Monday, August 4, 2008

Art as Protest

"[Merz] is an idea about how the artist takes the deconstructed world--the world that has been emptied of all meaning by commercialization--and makes something of the rubble."
Bill T. Jones in
Plazm 14, 1996

my lai

This 1970 image from the Art Workers Coalition begs the 2008 question, What would we see now?

Intifada_1_1987

During the first intifada, images of Palestinian children throwing rocks at Israeli tanks struck me like nothing else I'd ever seen.

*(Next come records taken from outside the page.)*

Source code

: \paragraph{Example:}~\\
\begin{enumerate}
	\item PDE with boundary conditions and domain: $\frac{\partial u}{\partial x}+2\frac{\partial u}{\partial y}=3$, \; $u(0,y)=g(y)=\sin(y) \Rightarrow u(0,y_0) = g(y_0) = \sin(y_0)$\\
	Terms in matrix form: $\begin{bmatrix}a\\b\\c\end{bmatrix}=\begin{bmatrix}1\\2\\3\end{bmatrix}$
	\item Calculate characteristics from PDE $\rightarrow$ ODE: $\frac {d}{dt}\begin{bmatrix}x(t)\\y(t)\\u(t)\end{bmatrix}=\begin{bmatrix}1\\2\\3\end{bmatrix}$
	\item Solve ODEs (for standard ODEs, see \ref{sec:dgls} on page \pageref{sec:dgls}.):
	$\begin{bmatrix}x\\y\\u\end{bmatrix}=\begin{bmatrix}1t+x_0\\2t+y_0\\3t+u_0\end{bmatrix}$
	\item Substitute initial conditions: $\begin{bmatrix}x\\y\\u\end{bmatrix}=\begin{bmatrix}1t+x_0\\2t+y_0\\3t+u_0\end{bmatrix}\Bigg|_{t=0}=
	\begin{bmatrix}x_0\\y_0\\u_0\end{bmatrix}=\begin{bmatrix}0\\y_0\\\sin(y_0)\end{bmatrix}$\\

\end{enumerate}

The indecency of the bullets fired upon those kids and the US funding for those tanks drove home the gross inequity of militarism and state power.

ACT UP

ACT UP's early campaigns--mass 'die-in' demonstrations, bloody handprints on the headquarters of big pharma--were both visually arresting and inspiring.


Contra_Cocaine

Robbie Conal's "Contra Cocaine" posters appeared all over greater LA the summer of the Ollie North hearings and seemed like one a logical extension of the agit-prop collages of Winston Smith and Gee Vaucher.

Tiananmen Tanks

Finally, the photo China doesn't want you to see. With the start of this year's Olympics in Beijing, I can think of no greater way to celebrate the spirit of resistance than to reproduce this image.